◆ EXERCISE INSTRUCTIONS: Your answer should consist only of the lines below from the one with "Throughout the paper, we" through the one with "We write $x", copied exactly.

————

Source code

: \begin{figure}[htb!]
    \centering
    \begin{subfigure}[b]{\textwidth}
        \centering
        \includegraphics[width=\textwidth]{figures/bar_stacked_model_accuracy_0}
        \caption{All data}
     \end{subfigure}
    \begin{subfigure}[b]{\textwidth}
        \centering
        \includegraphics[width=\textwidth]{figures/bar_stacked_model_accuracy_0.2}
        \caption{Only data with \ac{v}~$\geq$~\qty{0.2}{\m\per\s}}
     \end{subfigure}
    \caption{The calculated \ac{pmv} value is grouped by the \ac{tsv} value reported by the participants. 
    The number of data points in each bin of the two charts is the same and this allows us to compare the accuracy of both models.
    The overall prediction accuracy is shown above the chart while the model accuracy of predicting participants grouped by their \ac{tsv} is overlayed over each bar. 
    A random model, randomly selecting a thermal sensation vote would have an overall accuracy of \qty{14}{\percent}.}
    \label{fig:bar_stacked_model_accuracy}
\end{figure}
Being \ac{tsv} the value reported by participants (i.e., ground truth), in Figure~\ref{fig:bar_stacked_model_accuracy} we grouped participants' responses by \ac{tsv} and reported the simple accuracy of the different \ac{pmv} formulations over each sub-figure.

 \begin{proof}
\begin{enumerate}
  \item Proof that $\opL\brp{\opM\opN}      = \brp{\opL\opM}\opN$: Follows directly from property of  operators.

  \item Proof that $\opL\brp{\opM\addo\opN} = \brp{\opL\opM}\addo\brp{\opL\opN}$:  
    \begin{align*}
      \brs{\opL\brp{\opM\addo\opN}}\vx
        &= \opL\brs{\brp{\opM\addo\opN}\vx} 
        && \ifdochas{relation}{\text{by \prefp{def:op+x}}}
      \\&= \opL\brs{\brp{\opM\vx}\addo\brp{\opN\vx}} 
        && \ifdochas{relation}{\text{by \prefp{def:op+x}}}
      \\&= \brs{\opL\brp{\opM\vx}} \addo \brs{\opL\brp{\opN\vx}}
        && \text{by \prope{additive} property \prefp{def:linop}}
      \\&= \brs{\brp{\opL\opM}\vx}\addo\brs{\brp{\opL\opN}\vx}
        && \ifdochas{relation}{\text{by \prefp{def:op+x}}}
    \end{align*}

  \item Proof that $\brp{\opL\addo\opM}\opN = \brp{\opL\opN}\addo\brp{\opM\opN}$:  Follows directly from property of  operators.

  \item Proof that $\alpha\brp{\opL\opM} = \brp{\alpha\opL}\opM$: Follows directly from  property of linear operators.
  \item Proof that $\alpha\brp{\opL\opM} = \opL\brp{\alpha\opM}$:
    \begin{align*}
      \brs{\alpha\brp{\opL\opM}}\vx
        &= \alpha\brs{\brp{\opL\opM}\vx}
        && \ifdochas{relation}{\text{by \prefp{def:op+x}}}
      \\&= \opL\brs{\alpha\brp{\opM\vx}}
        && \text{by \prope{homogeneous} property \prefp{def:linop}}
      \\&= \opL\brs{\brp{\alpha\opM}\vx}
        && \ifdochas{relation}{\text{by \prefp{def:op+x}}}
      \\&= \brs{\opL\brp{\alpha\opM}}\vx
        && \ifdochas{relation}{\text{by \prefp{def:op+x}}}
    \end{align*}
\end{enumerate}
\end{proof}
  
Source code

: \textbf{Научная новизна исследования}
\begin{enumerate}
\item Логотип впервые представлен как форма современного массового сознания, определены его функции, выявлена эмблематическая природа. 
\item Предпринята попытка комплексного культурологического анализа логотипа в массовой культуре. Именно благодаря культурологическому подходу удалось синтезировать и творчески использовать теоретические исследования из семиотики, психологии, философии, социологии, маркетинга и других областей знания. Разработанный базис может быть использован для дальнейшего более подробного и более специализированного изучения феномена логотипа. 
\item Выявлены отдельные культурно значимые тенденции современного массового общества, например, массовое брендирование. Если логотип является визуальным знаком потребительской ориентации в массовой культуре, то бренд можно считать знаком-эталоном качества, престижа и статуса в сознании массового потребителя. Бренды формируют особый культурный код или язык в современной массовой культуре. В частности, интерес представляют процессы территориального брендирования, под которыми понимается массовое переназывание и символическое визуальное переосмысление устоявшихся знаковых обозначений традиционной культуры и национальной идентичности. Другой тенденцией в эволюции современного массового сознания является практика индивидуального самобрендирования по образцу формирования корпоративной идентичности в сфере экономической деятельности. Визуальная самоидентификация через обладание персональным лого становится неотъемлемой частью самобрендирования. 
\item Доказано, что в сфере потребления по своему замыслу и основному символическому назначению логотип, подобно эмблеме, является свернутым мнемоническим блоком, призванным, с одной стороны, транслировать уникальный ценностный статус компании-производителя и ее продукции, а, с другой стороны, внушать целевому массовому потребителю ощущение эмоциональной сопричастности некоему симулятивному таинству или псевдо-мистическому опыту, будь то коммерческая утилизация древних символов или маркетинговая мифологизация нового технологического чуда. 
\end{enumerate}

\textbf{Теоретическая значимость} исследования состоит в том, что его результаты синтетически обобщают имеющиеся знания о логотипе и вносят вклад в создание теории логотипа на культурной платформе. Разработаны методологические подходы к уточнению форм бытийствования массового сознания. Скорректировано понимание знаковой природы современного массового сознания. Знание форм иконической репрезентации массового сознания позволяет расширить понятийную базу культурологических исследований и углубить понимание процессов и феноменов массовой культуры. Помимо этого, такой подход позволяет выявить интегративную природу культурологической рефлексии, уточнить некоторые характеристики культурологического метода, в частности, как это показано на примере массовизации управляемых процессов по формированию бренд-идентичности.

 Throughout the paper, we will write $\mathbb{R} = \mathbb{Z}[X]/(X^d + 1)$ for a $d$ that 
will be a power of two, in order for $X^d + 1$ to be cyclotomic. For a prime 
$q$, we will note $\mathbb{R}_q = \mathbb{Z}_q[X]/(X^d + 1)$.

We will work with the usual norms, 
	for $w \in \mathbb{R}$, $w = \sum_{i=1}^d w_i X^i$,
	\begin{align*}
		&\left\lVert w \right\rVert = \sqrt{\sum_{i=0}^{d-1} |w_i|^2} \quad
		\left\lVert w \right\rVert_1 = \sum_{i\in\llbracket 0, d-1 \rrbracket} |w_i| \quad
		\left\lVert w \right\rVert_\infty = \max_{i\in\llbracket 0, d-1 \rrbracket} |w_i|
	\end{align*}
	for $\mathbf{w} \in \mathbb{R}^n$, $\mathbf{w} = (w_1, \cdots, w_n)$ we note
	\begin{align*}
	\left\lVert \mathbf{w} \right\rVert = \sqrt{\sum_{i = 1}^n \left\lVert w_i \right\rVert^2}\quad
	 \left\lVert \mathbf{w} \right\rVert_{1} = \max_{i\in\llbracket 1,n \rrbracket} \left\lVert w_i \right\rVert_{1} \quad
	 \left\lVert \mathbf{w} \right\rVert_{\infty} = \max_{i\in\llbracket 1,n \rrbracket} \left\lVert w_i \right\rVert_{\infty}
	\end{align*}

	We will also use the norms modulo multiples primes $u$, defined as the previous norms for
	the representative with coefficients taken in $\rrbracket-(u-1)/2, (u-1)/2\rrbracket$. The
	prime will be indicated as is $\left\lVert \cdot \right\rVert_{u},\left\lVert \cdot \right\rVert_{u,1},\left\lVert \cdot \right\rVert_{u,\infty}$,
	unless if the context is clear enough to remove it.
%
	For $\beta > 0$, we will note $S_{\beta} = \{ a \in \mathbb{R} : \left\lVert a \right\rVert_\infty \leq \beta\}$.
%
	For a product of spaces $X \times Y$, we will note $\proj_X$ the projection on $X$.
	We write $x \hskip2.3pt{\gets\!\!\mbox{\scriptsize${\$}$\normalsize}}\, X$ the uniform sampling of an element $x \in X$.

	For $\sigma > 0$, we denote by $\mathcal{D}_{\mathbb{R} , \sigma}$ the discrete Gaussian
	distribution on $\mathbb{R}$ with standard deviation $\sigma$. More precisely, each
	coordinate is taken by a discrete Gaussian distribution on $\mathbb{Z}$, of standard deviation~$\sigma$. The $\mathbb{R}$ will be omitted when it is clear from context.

————

◆ ANSWER SECTION:
 Throughout the paper, we will write $\mathbb{R} = \mathbb{Z}[X]/(X^d + 1)$ for a $d$ that 
will be a power of two, in order for $X^d + 1$ to be cyclotomic. For a prime 
$q$, we will note $\mathbb{R}_q = \mathbb{Z}_q[X]/(X^d + 1)$.

We will work with the usual norms, 
	for $w \in \mathbb{R}$, $w = \sum_{i=1}^d w_i X^i$,
	\begin{align*}
		&\left\lVert w \right\rVert = \sqrt{\sum_{i=0}^{d-1} |w_i|^2} \quad
		\left\lVert w \right\rVert_1 = \sum_{i\in\llbracket 0, d-1 \rrbracket} |w_i| \quad
		\left\lVert w \right\rVert_\infty = \max_{i\in\llbracket 0, d-1 \rrbracket} |w_i|
	\end{align*}
	for $\mathbf{w} \in \mathbb{R}^n$, $\mathbf{w} = (w_1, \cdots, w_n)$ we note
	\begin{align*}
	\left\lVert \mathbf{w} \right\rVert = \sqrt{\sum_{i = 1}^n \left\lVert w_i \right\rVert^2}\quad
	 \left\lVert \mathbf{w} \right\rVert_{1} = \max_{i\in\llbracket 1,n \rrbracket} \left\lVert w_i \right\rVert_{1} \quad
	 \left\lVert \mathbf{w} \right\rVert_{\infty} = \max_{i\in\llbracket 1,n \rrbracket} \left\lVert w_i \right\rVert_{\infty}
	\end{align*}

	We will also use the norms modulo multiples primes $u$, defined as the previous norms for
	the representative with coefficients taken in $\rrbracket-(u-1)/2, (u-1)/2\rrbracket$. The
	prime will be indicated as is $\left\lVert \cdot \right\rVert_{u},\left\lVert \cdot \right\rVert_{u,1},\left\lVert \cdot \right\rVert_{u,\infty}$,
	unless if the context is clear enough to remove it.
%
	For $\beta > 0$, we will note $S_{\beta} = \{ a \in \mathbb{R} : \left\lVert a \right\rVert_\infty \leq \beta\}$.
%
	For a product of spaces $X \times Y$, we will note $\proj_X$ the projection on $X$.
	We write $x \hskip2.3pt{\gets\!\!\mbox{\scriptsize${\$}$\normalsize}}\, X$ the uniform sampling of an element $x \in X$.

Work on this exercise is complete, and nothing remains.